Belgian court orders liquidation of Liberty Steel Liège, rejects restructuring plans

Liege Commercial Court in Belgium has rejected steelmaker Liberty Steel’s restructuring plans for its Liege subsidiary and ruled April 13 that it should be liquidated.

The court ruled against the restructuring April 13, siding with workers unions and the Walloon regionl government’s investment arm Sogepa, which no longer wanted the two Belgian steel plants, Tilleur and Flemalle, in the hands of Liberty.

In September, it was reported that Liberty had been in negotiations with the Walloon government for Sogepa to take a 49% stake in Liberty Liege and put up a loan for the plants to continue operations.
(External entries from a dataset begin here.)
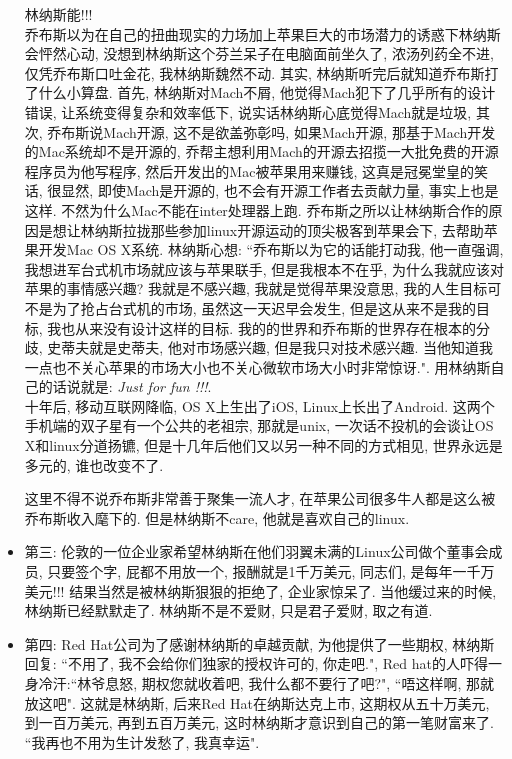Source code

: \documentclass[utf8]{book}
\begin{document}
\begin{itemize}
			\indent
			{\small 林纳斯能!!!}
			\\ \indent
			{\small 乔布斯以为在自己的扭曲现实的力场加上苹果巨大的市场潜力的诱惑下林纳斯会怦然心动, 没想到林纳斯这个芬兰呆子在电脑面前坐久了, 浓汤列药全不进, 仅凭乔布斯口吐金花, 我林纳斯魏然不动. 其实, 林纳斯听完后就知道乔布斯打了什么小算盘. 首先, 林纳斯对Mach不屑, 他觉得Mach犯下了几乎所有的设计错误, 让系统变得复杂和效率低下, 说实话林纳斯心底觉得Mach就是垃圾, 其次, 乔布斯说Mach开源, 这不是欲盖弥彰吗, 如果Mach开源, 那基于Mach开发的Mac系统却不是开源的, 乔帮主想利用Mach的开源去招揽一大批免费的开源程序员为他写程序, 然后开发出的Mac被苹果用来赚钱, 这真是冠冕堂皇的笑话, 很显然, 即使Mach是开源的, 也不会有开源工作者去贡献力量, 事实上也是这样. 不然为什么Mac不能在inter处理器上跑. 乔布斯之所以让林纳斯合作的原因是想让林纳斯拉拢那些参加linux开源运动的顶尖极客到苹果会下, 去帮助苹果开发Mac OS X系统. 林纳斯心想: ``乔布斯以为它的话能打动我, 他一直强调, 我想进军台式机市场就应该与苹果联手, 但是我根本不在乎, 为什么我就应该对苹果的事情感兴趣? 我就是不感兴趣, 我就是觉得苹果没意思, 我的人生目标可不是为了抢占台式机的市场, 虽然这一天迟早会发生, 但是这从来不是我的目标, 我也从来没有设计这样的目标. 我的的世界和乔布斯的世界存在根本的分歧, 史蒂夫就是史蒂夫, 他对市场感兴趣, 但是我只对技术感兴趣. 当他知道我一点也不关心苹果的市场大小也不关心微软市场大小时非常惊讶.". 用林纳斯自己的话说就是: \textit{Just for fun !!!}.}
			\\ \indent
			{\small 十年后, 移动互联网降临, OS X上生出了iOS, Linux上长出了Android. 这两个手机端的双子星有一个公共的老祖宗, 那就是unix, 一次话不投机的会谈让OS X和linux分道扬镳, 但是十几年后他们又以另一种不同的方式相见, 世界永远是多元的, 谁也改变不了.}
			
			{\small 这里不得不说乔布斯非常善于聚集一流人才, 在苹果公司很多牛人都是这么被乔布斯收入麾下的. 但是林纳斯不care, 他就是喜欢自己的linux.}
		
		\item {\small 
			第三: 伦敦的一位企业家希望林纳斯在他们羽翼未满的Linux公司做个董事会成员, 只要签个字, 屁都不用放一个, 报酬就是1千万美元, 同志们, 是每年一千万美元!!! 结果当然是被林纳斯狠狠的拒绝了, 企业家惊呆了. 当他缓过来的时候, 林纳斯已经默默走了. 林纳斯不是不爱财, 只是君子爱财, 取之有道.}
		
		\item {\small 
			第四: Red Hat公司为了感谢林纳斯的卓越贡献, 为他提供了一些期权, 林纳斯回复: ``不用了, 我不会给你们独家的授权许可的, 你走吧.", Red hat的人吓得一身冷汗:``林爷息怒, 期权您就收着吧, 我什么都不要行了吧?", ``唔这样啊, 那就放这吧". 这就是林纳斯, 后来Red Hat在纳斯达克上市, 这期权从五十万美元, 到一百万美元, 再到五百万美元, 这时林纳斯才意识到自己的第一笔财富来了. ``我再也不用为生计发愁了, 我真幸运".}
	\end{itemize}	
	
\end{document}
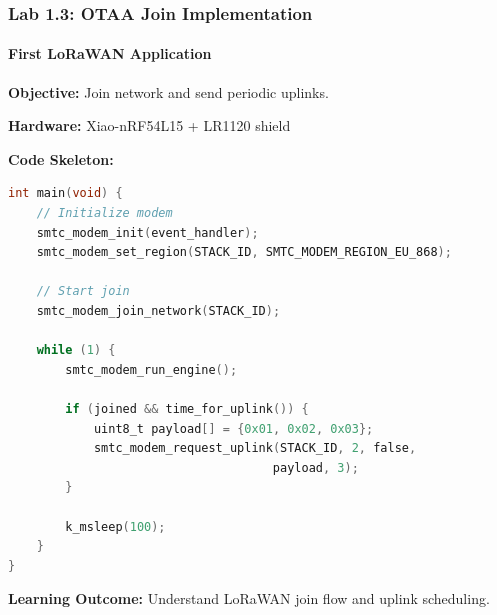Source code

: \documentclass{beamer}
\begin{document}
\begin{frame}[fragile]
\frametitle{Lab 1.3: OTAA Join Implementation}
\framesubtitle{First LoRaWAN Application}

\textbf{Objective:} Join network and send periodic uplinks.

\textbf{Hardware:} Xiao-nRF54L15 + LR1120 shield

\vspace{1em}

\textbf{Code Skeleton:}
\begin{lstlisting}[language=C, basicstyle=\tiny\ttfamily]
int main(void) {
    // Initialize modem
    smtc_modem_init(event_handler);
    smtc_modem_set_region(STACK_ID, SMTC_MODEM_REGION_EU_868);

    // Start join
    smtc_modem_join_network(STACK_ID);

    while (1) {
        smtc_modem_run_engine();

        if (joined && time_for_uplink()) {
            uint8_t payload[] = {0x01, 0x02, 0x03};
            smtc_modem_request_uplink(STACK_ID, 2, false,
                                     payload, 3);
        }

        k_msleep(100);
    }
}
\end{lstlisting}

\textbf{Learning Outcome:} Understand LoRaWAN join flow and uplink scheduling.
\end{frame}
\end{document}
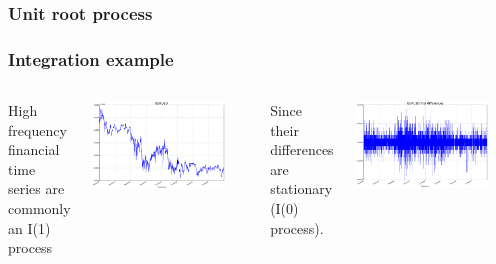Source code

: \documentclass{beamer}
\begin{document}
\begin{frame}
\frametitle{Unit root process}

\end{frame}


\begin{frame}
\frametitle{Integration example}
\begin{columns}
\column[t]{5cm}
High frequency financial time series are commonly an I(1) process 
\begin{center}
\includegraphics[width=0.85\textwidth]{img/EURUSD}
\end{center}
\column[t]{5cm}
Since their differences are stationary (I(0) process).
\newline
\begin{center}
\includegraphics[width=0.85\textwidth]{img/DEURUSD}
\end{center}
\end{columns}
\end{frame}
\end{document}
A GFG Alliance spokesperson told S&P Global Commodity Insights that the company planned to appeal the court’s decision.

“We are very disappointed that the Commercial Court has decided to ignore our legal arguments and our detailed presentation on the progress Liberty Liège has made on its transformation plan, which included the restart of the packaging line in Tilleur last month, as well as Liberty’s commitment to deliver the investment required to cover our outstanding requirements,” the spokesperson said in an emailed statement to S&P Global.

“We continue to believe our transformation plan would have provided the business with a long-term, sustainable future and preserved 650 jobs,” the spokesperson said.
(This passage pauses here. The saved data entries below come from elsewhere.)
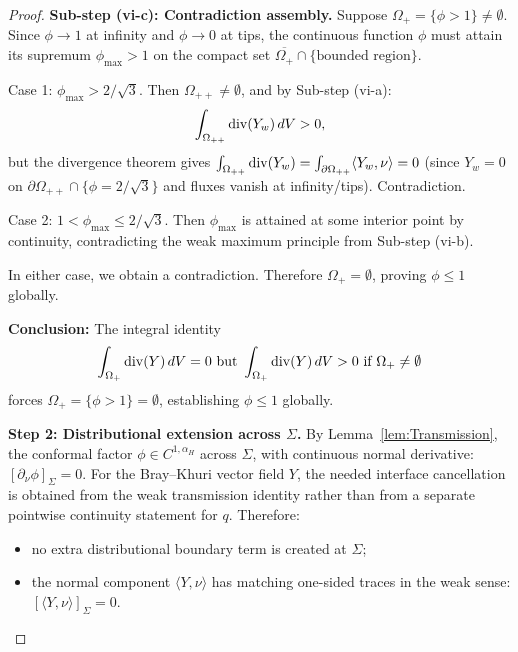 \begin{proof}
\textbf{Sub-step (vi-c): Contradiction assembly.}
Suppose $\Omega_+ = \{\phi > 1\} \neq \emptyset$. Since $\phi \to 1$ at infinity and $\phi \to 0$ at tips, the continuous function $\phi$ must attain its supremum $\phi_{\max} > 1$ on the compact set $\overline{\Omega_+} \cap \{\text{bounded region}\}$.

Case 1: $\phi_{\max} > 2/\sqrt{3}$. Then $\Omega_{++} \neq \emptyset$, and by Sub-step (vi-a):
\begin{equation}
    \int_{\Omega_{++}} \Div(Y_w) \, dV > 0,
\end{equation}
but the divergence theorem gives $\int_{\Omega_{++}} \Div(Y_w) = \int_{\partial\Omega_{++}} \langle Y_w, \nu \rangle = 0$ (since $Y_w = 0$ on $\partial\Omega_{++} \cap \{\phi = 2/\sqrt{3}\}$ and fluxes vanish at infinity/tips). Contradiction.

Case 2: $1 < \phi_{\max} \le 2/\sqrt{3}$. Then $\phi_{\max}$ is attained at some interior point by continuity, contradicting the weak maximum principle from Sub-step (vi-b).

In either case, we obtain a contradiction. Therefore $\Omega_+ = \emptyset$, proving $\phi \le 1$ globally.

\textbf{Conclusion:} The integral identity
\begin{equation}
    \int_{\Omega_+} \Div(Y) \, dV = 0 \text{ but } \int_{\Omega_+} \Div(Y) \, dV > 0 \text{ if } \Omega_+ \neq \emptyset
\end{equation}
forces $\Omega_+ = \{\phi > 1\} = \emptyset$, establishing $\phi \le 1$ globally.

\textbf{Step 2: Distributional extension across $\Sigma$.}
By Lemma~\ref{lem:Transmission}, the conformal factor $\phi \in C^{1,\alpha_H}$ across $\Sigma$, with continuous normal derivative: $[\partial_\nu \phi]_\Sigma = 0$. For the Bray--Khuri vector field $Y$, the needed interface cancellation is obtained from the weak transmission identity rather than from a separate pointwise continuity statement for $q$. Therefore:
\begin{itemize}
    \item no extra distributional boundary term is created at $\Sigma$;
    \item the normal component $\langle Y, \nu \rangle$ has matching one-sided traces in the weak sense: $[\langle Y, \nu \rangle]_\Sigma = 0$.
\end{itemize}


\end{proof}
The transformation plan included the tinning line at Tilleur, developing a new business model to build partnerships with major customers to manufacture specialist packaging for products, as well as using the G5 galvanization line at Flémalle to generate short-term profits.

The Tilleur packing line reopened on Feb. 14, 2022, but the Flemalle steel galvanizing lines have been at a standstill since December due to a lack of feedstock and the ongoing restructuring process.

Transformation plan

The transformation plan and restructuring process were presented to the Liege Enterprise Court on March 30, when Liberty management also explained it had been made much more complex due to rising energy and carbon prices, supply shortages due recent geopolitical developments and excessive competition from imports into Europe.

GFG Alliance, which groups together Liberty Steel Group and other metals and energy assets owned by magnate Sanjeev Gupta, acquired Liberty Liege in July 2019 from ArcelorMittal and has provided more than Eur80 million ($86.6 million) in funding since, including Eur28 million since December 2021.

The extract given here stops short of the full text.